Everyone made superb meals. When it came to my turn, I strolled down to the grill like the cock of the walk - I grew up a griller!... a gas griller. From the first minute, I knew I was in trouble. How do you even light this stuff? Char... coal? When is it ready? How much do you use? (Answer: more than I thought.) My old-friend-turned-brother-in-law Justin and I got it going. Then it stopped. Then we had to go buy more charcoal. Then we got it going again. To make a long story short (too late!), with help from all my brothers-in-law, a cigar, and a couple of Coronas, we managed to churn out spectacular pork loins. Honestly, swear to god, spectacular! And, just like that, I was born again as a charcoal griller.

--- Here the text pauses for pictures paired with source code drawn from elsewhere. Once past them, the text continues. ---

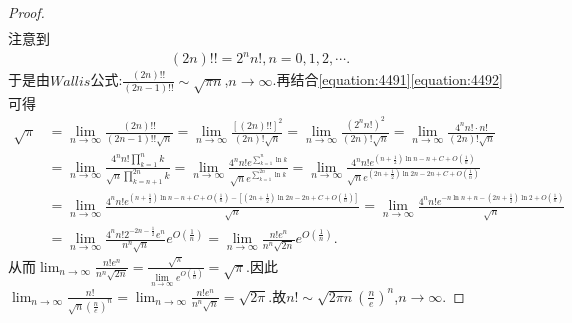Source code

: \documentclass[../../main.tex]{subfiles}%
\begin{document}
\begin{proof}
\begin{align}
\end{align}
注意到
\begin{align}\label{equation:4492}
(2n)!! = 2^n n!, n = 0,1,2,\cdots.
\end{align}
于是由\(Wallis\)公式:\(\frac{(2n)!!}{(2n - 1)!!}\sim\sqrt{\pi n}\),\(n\rightarrow\infty\).再结合\eqref{equation:4491}\eqref{equation:4492}可得
\begin{align*}
\sqrt{\pi}&=\underset{n\rightarrow \infty}{\lim}\frac{\left( 2n \right) !!}{\left( 2n-1 \right) !!\sqrt{n}}=\underset{n\rightarrow \infty}{\lim}\frac{\left[ \left( 2n \right) !! \right] ^2}{\left( 2n \right) !\sqrt{n}}=\underset{n\rightarrow \infty}{\lim}\frac{\left( 2^nn! \right) ^2}{\left( 2n \right) !\sqrt{n}}=\underset{n\rightarrow \infty}{\lim}\frac{4^nn!\cdot n!}{\left( 2n \right) !\sqrt{n}}
\\
&=\underset{n\rightarrow \infty}{\lim}\frac{4^nn!\prod\limits_{k=1}^n{k}}{\sqrt{n}\prod\limits_{k=n+1}^{2n}{k}}=\underset{n\rightarrow \infty}{\lim}\frac{4^nn!e^{\sum\limits_{k=1}^n{\ln k}}}{\sqrt{n}e^{\sum\limits_{k=1}^{2n}{\ln k}}}=\underset{n\rightarrow \infty}{\lim}\frac{4^nn!e^{\left( n+\frac{1}{2} \right) \ln n-n+C+O\left( \frac{1}{n} \right)}}{\sqrt{n}e^{\left( 2n+\frac{1}{2} \right) \ln 2n-2n+C+O\left( \frac{1}{n} \right)}}
\\
&=\underset{n\rightarrow \infty}{\lim}\frac{4^nn!e^{\left( n+\frac{1}{2} \right) \ln n-n+C+O\left( \frac{1}{n} \right) -\left[ \left( 2n+\frac{1}{2} \right) \ln 2n-2n+C+O\left( \frac{1}{n} \right) \right]}}{\sqrt{n}}=\underset{n\rightarrow \infty}{\lim}\frac{4^nn!e^{-n\ln n+n-\left( 2n+\frac{1}{2} \right) \ln 2+O\left( \frac{1}{n} \right)}}{\sqrt{n}}
\\
&=\underset{n\rightarrow \infty}{\lim}\frac{4^nn!2^{-2n-\frac{1}{2}}e^n}{n^n\sqrt{n}}e^{O\left( \frac{1}{n} \right)}=\underset{n\rightarrow \infty}{\lim}\frac{n!e^n}{n^n\sqrt{2n}}e^{O\left( \frac{1}{n} \right)}.
\end{align*}
从而\(\lim_{n\rightarrow\infty}\frac{n!e^n}{n^n\sqrt{2n}}=\frac{\sqrt{\pi}}{\lim\limits_{n\rightarrow\infty}e^{O\left(\frac{1}{n}\right)}}=\sqrt{\pi}\).因此\(\lim_{n\rightarrow\infty}\frac{n!}{\sqrt{n}\left(\frac{n}{e}\right)^n}=\lim_{n\rightarrow\infty}\frac{n!e^n}{n^n\sqrt{n}}=\sqrt{2\pi}\).故\(n!\sim\sqrt{2\pi n}\left(\frac{n}{e}\right)^n\),\(n\rightarrow\infty\).

\end{proof}
\end{document}
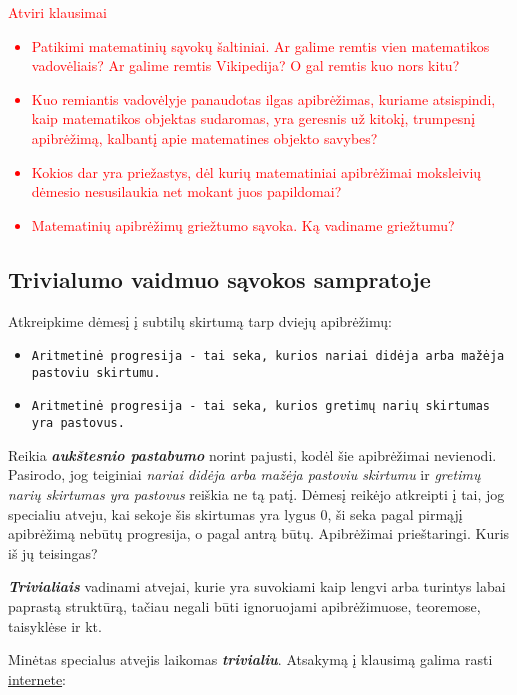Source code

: \documentclass{article}
\begin{document}
\textcolor{red}{
Atviri klausimai
\begin{itemize}
\item Patikimi matematinių sąvokų šaltiniai. Ar galime remtis vien matematikos vadovėliais? Ar galime remtis Vikipedija? O gal remtis kuo nors kitu?
\item Kuo remiantis vadovėlyje panaudotas ilgas apibrėžimas, kuriame atsispindi, kaip matematikos objektas sudaromas, yra geresnis už kitokį, trumpesnį apibrėžimą, kalbantį apie matematines objekto savybes? 
\item Kokios dar yra priežastys, dėl kurių matematiniai apibrėžimai moksleivių dėmesio nesusilaukia net mokant juos papildomai? 
\item Matematinių apibrėžimų griežtumo sąvoka. Ką vadiname griežtumu?
\end{itemize}}

\subsection{Trivialumo vaidmuo sąvokos sampratoje}
Atkreipkime dėmesį į subtilų skirtumą tarp dviejų apibrėžimų:
\begin{itemize}
\item \texttt{Aritmetinė progresija - tai seka, kurios nariai didėja arba mažėja pastoviu skirtumu.}
\item \texttt{Aritmetinė progresija - tai seka, kurios gretimų narių skirtumas yra pastovus.}
\end{itemize}

Reikia \textit{\textbf{aukštesnio pastabumo}} norint pajusti, kodėl šie apibrėžimai nevienodi. Pasirodo, jog teiginiai \textit{nariai didėja arba mažėja pastoviu skirtumu} ir \textit{gretimų narių skirtumas yra pastovus} reiškia ne tą patį. Dėmesį reikėjo atkreipti į tai, jog specialiu atveju, kai sekoje šis skirtumas yra lygus 0, ši seka pagal pirmąjį apibrėžimą nebūtų progresija, o pagal antrą būtų. Apibrėžimai prieštaringi. Kuris iš jų teisingas?
\begin{mdframed}[backgroundcolor=blue!10!white, linewidth=3pt]
\textit{\textbf{Trivialiais}} vadinami atvejai, kurie yra suvokiami kaip lengvi arba turintys labai paprastą struktūrą, tačiau negali būti ignoruojami apibrėžimuose, teoremose, taisyklėse ir kt.
\end{mdframed}

Minėtas specialus atvejis laikomas \textit{\textbf{trivialiu}}. Atsakymą į klausimą galima rasti \href{https://math.stackexchange.com/questions/1437413/can-a-arithmetic-progression-have-a-common-difference-of-zero-a-geometric-prog}{internete}:
\end{document}
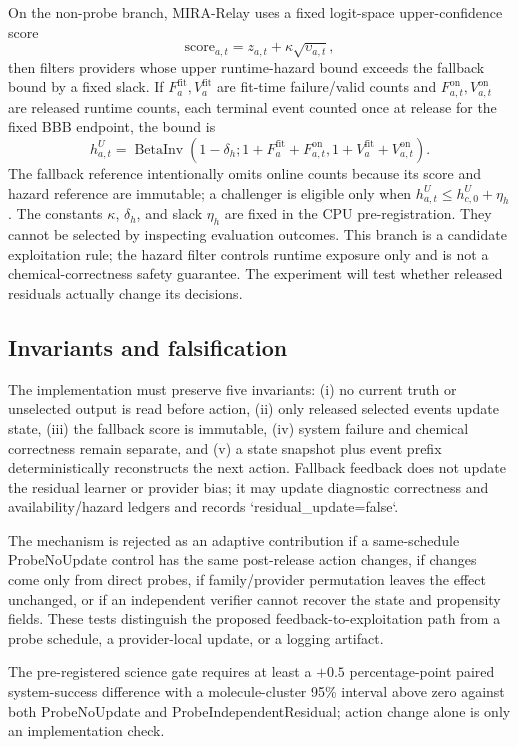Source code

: \documentclass[sigconf,anonymous]{aamas}
\begin{document}
On the non-probe branch, MIRA-Relay uses a fixed logit-space upper-confidence score
$$
\mathrm{score}_{a,t}=z_{a,t}+\kappa\sqrt{\upsilon_{a,t}},
$$
then filters providers whose upper runtime-hazard bound exceeds the fallback bound by a fixed slack. If
$F^{\mathrm{fit}}_a,V^{\mathrm{fit}}_a$ are fit-time failure/valid counts and
$F^{\mathrm{on}}_{a,t},V^{\mathrm{on}}_{a,t}$ are released runtime counts, each terminal event
counted once at release for the fixed BBB endpoint, the bound is
$$
h^U_{a,t}=\operatorname{BetaInv}\!\left(1-\delta_h;
1+F^{\mathrm{fit}}_a+F^{\mathrm{on}}_{a,t},
1+V^{\mathrm{fit}}_a+V^{\mathrm{on}}_{a,t}\right).
$$
The fallback reference intentionally omits online counts because its score and hazard reference
are immutable; a challenger is eligible only when
$h^U_{a,t}\leq h^U_{c,0}+\eta_h$. The constants $\kappa$, $\delta_h$, and slack $\eta_h$ are fixed
in the CPU pre-registration. They cannot be selected by inspecting evaluation outcomes. This branch
is a candidate exploitation rule; the hazard filter controls runtime exposure only and is not a
chemical-correctness safety guarantee. The experiment will test whether released residuals actually
change its decisions.

\subsection{Invariants and falsification}
The implementation must preserve five invariants: (i) no current truth or unselected output is read before action, (ii) only released selected events update state, (iii) the fallback score is immutable, (iv) system failure and chemical correctness remain separate, and (v) a state snapshot plus event prefix deterministically reconstructs the next action. Fallback feedback does not update the residual learner or provider bias; it may update diagnostic correctness and availability/hazard ledgers and records `residual\_update=false`.

The mechanism is rejected as an adaptive contribution if a same-schedule ProbeNoUpdate control has the same post-release action changes, if changes come only from direct probes, if family/provider permutation leaves the effect unchanged, or if an independent verifier cannot recover the state and propensity fields. These tests distinguish the proposed feedback-to-exploitation path from a probe schedule, a provider-local update, or a logging artifact.

The pre-registered science gate requires at least a $+0.5$ percentage-point paired system-success difference with a molecule-cluster 95\% interval above zero against both ProbeNoUpdate and ProbeIndependentResidual; action change alone is only an implementation check.
\end{document}
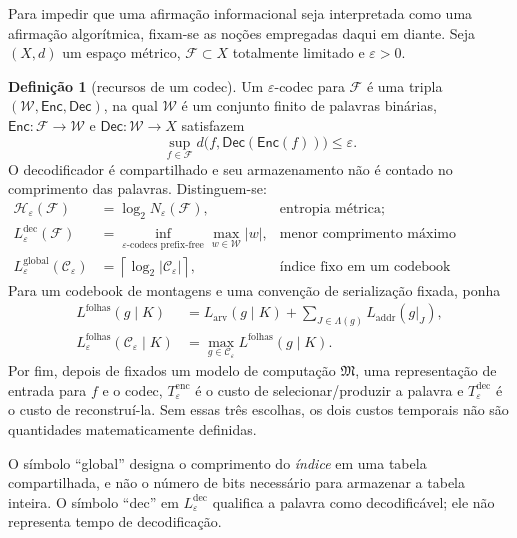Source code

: \documentclass[12pt,a4paper]{article}
\theoremstyle{preciso}
\theoremstyle{definition}
\theoremstyle{preciso}
\theoremstyle{preciso}
\theoremstyle{preciso}
\theoremstyle{preciso}
\theoremstyle{definition}
\newtheorem{definition}[teorema]{Definição}
\theoremstyle{preciso}
\theoremstyle{definition}
\theoremstyle{preciso}
\theoremstyle{preciso}
\theoremstyle{definition}
\begin{document}
Para impedir que uma afirmação informacional seja interpretada como uma
afirmação algorítmica, fixam-se as noções empregadas daqui em diante. Seja
$(X,d)$ um espaço métrico, $\mathcal F\subset X$ totalmente limitado e
$\varepsilon>0$.

\begin{definition}[recursos de um codec]\label{map:artigo_2:3.19}\label{artigo_2:def:coding-resources}
Um $\varepsilon$-codec para $\mathcal F$ é uma tripla
$(\mathcal W,\mathsf{Enc},\mathsf{Dec})$, na qual $\mathcal W$ é um conjunto
finito de palavras binárias, $\mathsf{Enc}:\mathcal F\to\mathcal W$ e
$\mathsf{Dec}:\mathcal W\to X$ satisfazem
\[
 \sup_{f\in\mathcal F}d\bigl(f,\mathsf{Dec}(\mathsf{Enc}(f))\bigr)
 \le\varepsilon.
\]
O decodificador é compartilhado e seu armazenamento não é contado no
comprimento das palavras. Distinguem-se:
\begin{align*}
 \mathcal H_\varepsilon(\mathcal F)
  &=\log_2N_\varepsilon(\mathcal F),
  &&\text{entropia métrica;}\\
 L_\varepsilon^{\mathrm{dec}}(\mathcal F)
  &=\inf_{\text{$\varepsilon$-codecs prefix-free}}
    \max_{w\in\mathcal W}|w|,
  &&\text{menor comprimento máximo decodificável;}\\
 L_\varepsilon^{\mathrm{global}}(\mathcal C_\varepsilon)
  &=\left\lceil\log_2|\mathcal C_\varepsilon|\right\rceil,
  &&\text{índice fixo em um codebook compartilhado.}
\end{align*}
Para um codebook de montagens e uma convenção de serialização fixada, ponha
\begin{align*}
 L^{\mathrm{folhas}}(g\mid K)
   &=L_{\mathrm{arv}}(g\mid K)
     +\sum_{J\in\Lambda(g)}L_{\mathrm{addr}}(g|_J),\\
 L_\varepsilon^{\mathrm{folhas}}(\mathcal C_\varepsilon\mid K)
   &=\max_{g\in\mathcal C_\varepsilon}L^{\mathrm{folhas}}(g\mid K).
\end{align*}
Por fim, depois de fixados um modelo de computação $\mathfrak M$, uma
representação de entrada para $f$ e o codec, $T_\varepsilon^{\mathrm{enc}}$
é o custo de selecionar/produzir a palavra e $T_\varepsilon^{\mathrm{dec}}$ é
o custo de reconstruí-la. Sem essas três escolhas, os dois custos temporais
não são quantidades matematicamente definidas.
\end{definition}

O símbolo ``global'' designa o comprimento do \emph{índice} em uma tabela
compartilhada, e não o número de bits necessário para armazenar a tabela inteira.
O símbolo ``dec'' em $L_\varepsilon^{\mathrm{dec}}$ qualifica a palavra como
decodificável; ele não representa tempo de decodificação.
\end{document}
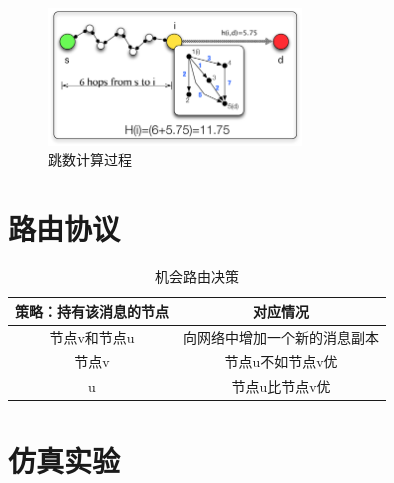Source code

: \begin{figure}[bt]
  \centering
  \includegraphics[width=0.6\textwidth]{paper-HCH/heuristic}
  \caption{跳数计算过程}
  \label{fig:heuristic}
\end{figure}

\section{路由协议}
\label{chap5:路由协议}

\begin{table}[bt]
  \caption{机会路由决策}
  \label{tab:chap5_routing}
  \centering
  \begin{tabular}{cc}
  \hline
   \textbf{策略：持有该消息的节点} & \textbf{对应情况}  \\
    \hline
    节点v和节点u & 向网络中增加一个新的消息副本\\
    节点v & 节点u不如节点v优\\
    u & 节点u比节点v优\\
    \hline
  \end{tabular}
\end{table}

\section{仿真实验}
\label{chap5:仿真实验}

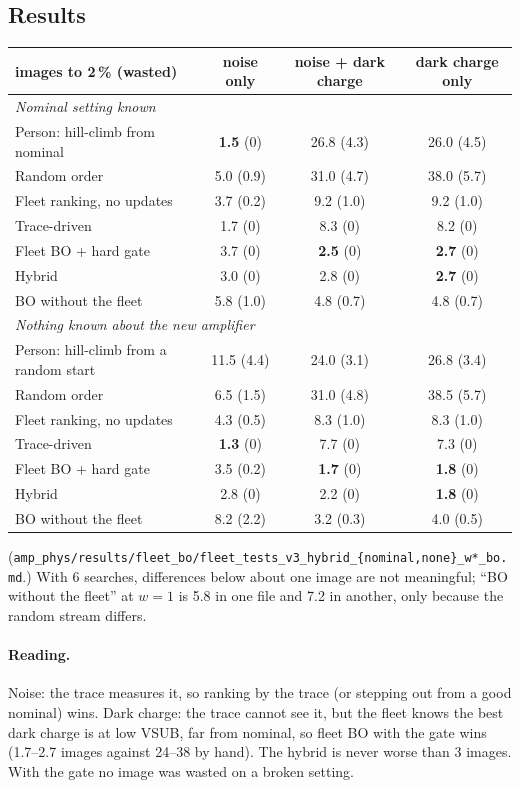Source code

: \documentclass[10pt,a4paper]{article}
\newcommand{\code}[1]{\texttt{\small #1}}
\begin{document}
\subsection{Results}
\begin{center}\small
\begin{tabular}{lccc}\toprule
images to 2\,\% (wasted) & noise only & noise + dark charge & dark charge only\\\midrule
\multicolumn{4}{l}{\textit{Nominal setting known}}\\
Person: hill-climb from nominal & \textbf{1.5} (0) & 26.8 (4.3) & 26.0 (4.5)\\
Random order & 5.0 (0.9) & 31.0 (4.7) & 38.0 (5.7)\\
Fleet ranking, no updates & 3.7 (0.2) & 9.2 (1.0) & 9.2 (1.0)\\
Trace-driven & 1.7 (0) & 8.3 (0) & 8.2 (0)\\
Fleet BO + hard gate & 3.7 (0) & \textbf{2.5} (0) & \textbf{2.7} (0)\\
Hybrid & 3.0 (0) & 2.8 (0) & \textbf{2.7} (0)\\
BO without the fleet & 5.8 (1.0) & 4.8 (0.7) & 4.8 (0.7)\\\midrule
\multicolumn{4}{l}{\textit{Nothing known about the new amplifier}}\\
Person: hill-climb from a random start & 11.5 (4.4) & 24.0 (3.1) & 26.8 (3.4)\\
Random order & 6.5 (1.5) & 31.0 (4.8) & 38.5 (5.7)\\
Fleet ranking, no updates & 4.3 (0.5) & 8.3 (1.0) & 8.3 (1.0)\\
Trace-driven & \textbf{1.3} (0) & 7.7 (0) & 7.3 (0)\\
Fleet BO + hard gate & 3.5 (0.2) & \textbf{1.7} (0) & \textbf{1.8} (0)\\
Hybrid & 2.8 (0) & 2.2 (0) & \textbf{1.8} (0)\\
BO without the fleet & 8.2 (2.2) & 3.2 (0.3) & 4.0 (0.5)\\\bottomrule
\end{tabular}
\end{center}
(\code{amp\_phys/results/fleet\_bo/fleet\_tests\_v3\_hybrid\_\{nominal,none\}\_w*\_bo.md}.) With 6 searches, differences below about
one image are not meaningful; ``BO without the fleet'' at $w=1$ is 5.8 in one file and 7.2 in another, only because the
random stream differs.

\paragraph{Reading.} Noise: the trace measures it, so ranking by the trace (or stepping out from a good nominal) wins.
Dark charge: the trace cannot see it, but the fleet knows the best dark charge is at low VSUB, far from nominal, so fleet BO
with the gate wins (1.7--2.7 images against 24--38 by hand). The hybrid is never worse than 3 images. With the gate no
image was wasted on a broken setting.
\end{document}
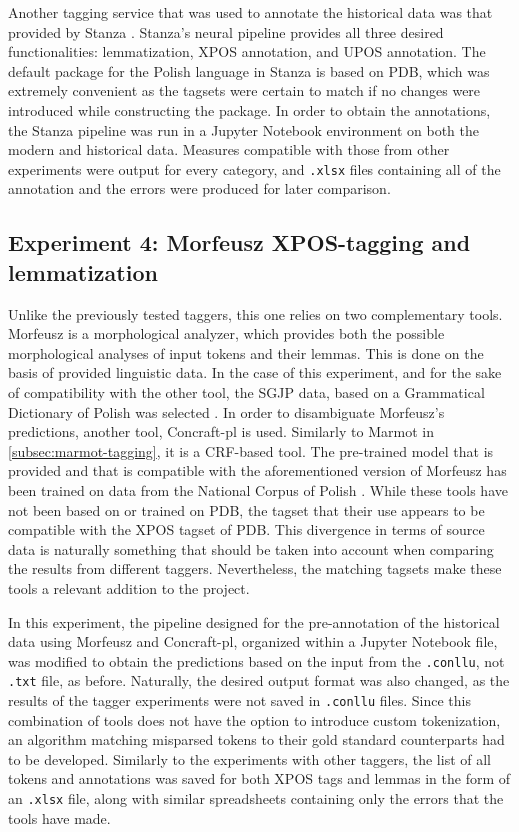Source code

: Another tagging service that was used to annotate the historical data was that provided by Stanza \citep{manning-etal-2014-stanford, qi2020stanza}. Stanza's neural pipeline provides all three desired functionalities: lemmatization, XPOS annotation, and UPOS annotation. The default package for the Polish language in Stanza is based on PDB, which was extremely convenient as the tagsets were certain to match if no changes were introduced while constructing the package. In order to obtain the annotations, the Stanza pipeline was run in a Jupyter Notebook environment on both the modern and historical data. Measures compatible with those from other experiments were output for every category, and \texttt{.xlsx} files containing all of the annotation and the errors were produced for later comparison.

\subsection{Experiment 4: Morfeusz XPOS-tagging and lemmatization}
\label{subsec:morfeusz-tagging}

Unlike the previously tested taggers, this one relies on two complementary tools. Morfeusz is a morphological analyzer, which provides both the possible morphological analyses of input tokens and their lemmas. This is done on the basis of provided linguistic data. In the case of this experiment, and for the sake of compatibility with the other tool, the SGJP data, based on a Grammatical Dictionary of Polish was selected \citep{sal:etal:15, kie:wol:17:morf}. In order to disambiguate Morfeusz's predictions, another tool, Concraft-pl is used. Similarly to Marmot in \autoref{subsec:marmot-tagging}, it is a CRF-based tool. The pre-trained model that is provided and that is compatible with the aforementioned version of Morfeusz has been trained on data from the National Corpus of Polish \citep{nkjp, waszczuk-2012-harnessing, waszczuk2018morphosyntactic}. While these tools have not been based on or trained on PDB, the tagset that their use appears to be compatible with the XPOS tagset of PDB. This divergence in terms of source data is naturally something that should be taken into account when comparing the results from different taggers. Nevertheless, the matching tagsets make these tools a relevant addition to the project.

In this experiment, the pipeline designed for the pre-annotation of the historical data using Morfeusz and Concraft-pl, organized within a Jupyter Notebook file, was modified to obtain the predictions based on the input from the \texttt{.conllu}, not \texttt{.txt} file, as before. Naturally, the desired output format was also changed, as the results of the tagger experiments were not saved in \texttt{.conllu} files. Since this combination of tools does not have the option to introduce custom tokenization, an algorithm matching misparsed tokens to their gold standard counterparts had to be developed. Similarly to the experiments with other taggers, the list of all tokens and annotations was saved for both XPOS tags and lemmas in the form of an \texttt{.xlsx} file, along with similar spreadsheets containing only the errors that the tools have made.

A couple months ago, I started eyeing this charcoal grill/smoker at Target. Whatever you say about the convenience of gas grills, charcoal grills are a lot cheaper. I've been talking about it, apparently often, and my parents gave me some cash as an early anniversary gift to buy my grill. I got it Sunday, and bought a nice pork loin to christen it with. As I should have known, it took me about 8 years to put the grill together (finishing about 9pm), so finally tonight I made my pork. It's been in the fridge since Sunday, two full days with the rub (brown sugar, chili powder, paprika, onion powder, dried mustard, habanero powder, salt and pepper). As I did in North Carolina (anyone remember?), I used too little charcoal, wasn't sure how to manage the vents, fire went out, more charcoal, yada, yada, yada. But I got there, eventually, and churned out a damn fine BBQ pork loin, with grilled rosemary potatoes to boot.
Charcoal grilling can be a challenge, but it's a lot of fun. I'm looking forward to trying all the different woods (cherry, hickory, pecan, etc.), soaking agents (water, apple juice, wine, etc.), meats and veggies, and seeing how many flavors I can come up with. One option I read about was soaking rosemary sprigs and throwing them right on the hot coals, thus generating rosemary smoke. How good would that be for pork, chicken, or potatoes? And maybe, if I'm brave enough, I'll smoke my own chipotles with jalapenos from our garden.
Grilled Rosemary Pototoes
5 large potatoes, cubed (2" cubes or so)
fresh rosemary, chopped
sea salt & pepper
Combine olive oil & rosemary in shallow dish. Toss potatoes in mixture to coat. Skewer potatoes, sprinkle with sea salt & pepper. Grill until done, turning occasionally.